As usual for Mr. McCabe (author of the 1992 scarecrow “The Butcher Boy”), Dan’s confidences are steeped in a macabre atmosphere of sexual abuse, madness and suicide. ‘Poguemahone’ conjures up the long-awaited 1970s trio of sex, drugs and rock ‘n’ roll – the music of David Bowie, Mott the Hoople and of course the Pogues always seems to be exploding in the background – but there’s a demonic side to the psychedelia which Dan and Una are inclined to attribute to an evil spirit. “Such a bundle of speculative, / lost raimeis / or sea fish–/whimsical rubbish,” an indomitable aunt says of such superstitions, and her skepticism is confirmed as Dan’s snarky personality becomes visible through his unreliable storytelling. The true nature of his controlling, almost incestuous relationship with Una is central to the book’s series of dark revelations.

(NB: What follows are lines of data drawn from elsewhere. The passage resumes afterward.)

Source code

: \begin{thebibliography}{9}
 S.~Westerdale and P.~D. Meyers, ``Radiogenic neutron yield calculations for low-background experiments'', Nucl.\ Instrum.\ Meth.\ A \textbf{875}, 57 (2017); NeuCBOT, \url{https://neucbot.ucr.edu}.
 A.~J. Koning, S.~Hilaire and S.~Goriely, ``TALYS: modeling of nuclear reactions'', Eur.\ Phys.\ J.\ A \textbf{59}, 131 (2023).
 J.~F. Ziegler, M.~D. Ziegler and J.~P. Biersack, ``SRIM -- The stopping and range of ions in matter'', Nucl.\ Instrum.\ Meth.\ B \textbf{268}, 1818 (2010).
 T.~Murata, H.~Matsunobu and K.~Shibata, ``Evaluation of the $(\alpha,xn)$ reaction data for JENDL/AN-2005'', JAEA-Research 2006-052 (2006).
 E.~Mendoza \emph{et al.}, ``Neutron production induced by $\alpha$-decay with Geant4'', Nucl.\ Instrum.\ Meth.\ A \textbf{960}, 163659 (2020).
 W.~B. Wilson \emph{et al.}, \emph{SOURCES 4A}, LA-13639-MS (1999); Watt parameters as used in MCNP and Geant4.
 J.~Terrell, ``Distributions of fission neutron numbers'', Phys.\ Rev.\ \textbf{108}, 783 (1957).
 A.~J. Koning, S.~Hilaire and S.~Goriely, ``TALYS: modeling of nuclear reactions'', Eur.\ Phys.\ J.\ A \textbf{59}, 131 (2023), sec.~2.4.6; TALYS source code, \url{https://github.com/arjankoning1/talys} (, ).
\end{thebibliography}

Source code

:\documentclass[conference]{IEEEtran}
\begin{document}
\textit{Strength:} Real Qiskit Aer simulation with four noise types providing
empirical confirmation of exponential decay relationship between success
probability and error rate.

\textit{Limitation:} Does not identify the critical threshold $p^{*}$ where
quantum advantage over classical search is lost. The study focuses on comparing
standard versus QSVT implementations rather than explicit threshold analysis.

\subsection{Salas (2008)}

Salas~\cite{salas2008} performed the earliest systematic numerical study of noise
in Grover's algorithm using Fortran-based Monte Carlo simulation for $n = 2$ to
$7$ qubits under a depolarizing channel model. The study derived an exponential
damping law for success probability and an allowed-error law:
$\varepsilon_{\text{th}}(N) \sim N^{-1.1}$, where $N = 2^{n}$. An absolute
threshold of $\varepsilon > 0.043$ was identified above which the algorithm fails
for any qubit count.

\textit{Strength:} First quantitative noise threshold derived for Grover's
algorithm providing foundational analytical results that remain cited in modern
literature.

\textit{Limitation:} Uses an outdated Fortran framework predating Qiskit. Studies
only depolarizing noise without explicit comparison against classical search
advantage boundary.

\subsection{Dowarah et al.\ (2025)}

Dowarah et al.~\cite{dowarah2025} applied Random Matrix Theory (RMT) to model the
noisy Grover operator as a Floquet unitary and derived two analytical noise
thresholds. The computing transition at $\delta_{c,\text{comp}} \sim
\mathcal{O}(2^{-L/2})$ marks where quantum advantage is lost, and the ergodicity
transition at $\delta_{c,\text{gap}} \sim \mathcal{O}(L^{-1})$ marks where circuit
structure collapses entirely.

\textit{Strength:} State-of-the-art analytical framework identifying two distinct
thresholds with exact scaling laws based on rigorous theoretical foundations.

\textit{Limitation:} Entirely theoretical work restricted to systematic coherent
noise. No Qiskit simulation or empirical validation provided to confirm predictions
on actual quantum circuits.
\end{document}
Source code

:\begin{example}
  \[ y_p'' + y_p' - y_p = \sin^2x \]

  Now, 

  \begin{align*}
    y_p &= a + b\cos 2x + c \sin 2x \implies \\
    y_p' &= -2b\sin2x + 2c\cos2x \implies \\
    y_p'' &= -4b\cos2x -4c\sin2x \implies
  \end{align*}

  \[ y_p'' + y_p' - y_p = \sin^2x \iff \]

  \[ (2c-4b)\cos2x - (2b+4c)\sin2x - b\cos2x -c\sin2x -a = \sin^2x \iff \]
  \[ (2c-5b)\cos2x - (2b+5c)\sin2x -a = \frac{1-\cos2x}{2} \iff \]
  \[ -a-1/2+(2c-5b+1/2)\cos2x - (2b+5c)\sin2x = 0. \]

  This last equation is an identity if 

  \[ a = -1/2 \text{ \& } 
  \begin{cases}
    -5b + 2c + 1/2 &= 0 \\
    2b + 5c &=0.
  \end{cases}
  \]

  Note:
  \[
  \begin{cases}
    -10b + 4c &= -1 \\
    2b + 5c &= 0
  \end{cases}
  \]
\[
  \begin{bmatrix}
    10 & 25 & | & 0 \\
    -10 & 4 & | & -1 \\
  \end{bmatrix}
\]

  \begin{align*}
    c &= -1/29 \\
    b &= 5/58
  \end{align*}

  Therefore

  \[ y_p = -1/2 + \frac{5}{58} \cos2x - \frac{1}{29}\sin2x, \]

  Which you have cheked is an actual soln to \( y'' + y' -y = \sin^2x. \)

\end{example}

The notable feature, however, is the writing. It’s free verse in the freest possible sense – nothing more, really, than line breaks imposed on an otherwise unbroken monologue. The style operates under the assumption that the Irish oral tradition is inherently poetic, which is true to some extent, but perhaps not to the extent this wordy and often repetitive novel thinks. Mr. McCabe takes exaggerated liberties with the reader’s time and patience as an elderly patron would with a stranger in a pub. There are plenty of outrageous stories, all delivered with unwavering flair, but would-be readers are urged to gear up like that cornered pub: with a tall glass of whiskey at the ready.
The long cut
Dalkey Archives Press
120 pages
We may earn a commission when you purchase products through links on our site.
Emily Hall’s debut album, “The Longcut”, is an experimental short story obsessed with questions about the meaning – if there is one – of experimental art. The narrator is an artist in an unspecified capacity who compulsively flips the problem of what her job should be as she walks from her day job as an office drone to a gallery to meet friends. Since art “could be made of anything and could concern or relate to anything, how then, I couldn’t help but wonder, did you – I – tap into the stream of life or ideas the content of your – my – work?”
She does her best. At the office, when her boss isn’t looking, she photographs an egg-shaped rock; she cuts a pencil eraser into pieces; she films a construction crane outside her window. Yet somehow none of these attempts seem to mean anything artistic. The silliness of the gestures and the nonsensical recursions of the narrator’s inner monologue give “The Longcut” a humorous flavor, though it’s not the contemporary art-world send-off I briefly expected (and, I’m sure). confess, kind of hoped). Instead, the spinning wheel resolves into a final crescendo of moving, if desperate, affirmations about the creative act, with its constant failures and essential hope. For those few pages, at least, all the pointless frustration suddenly makes sense.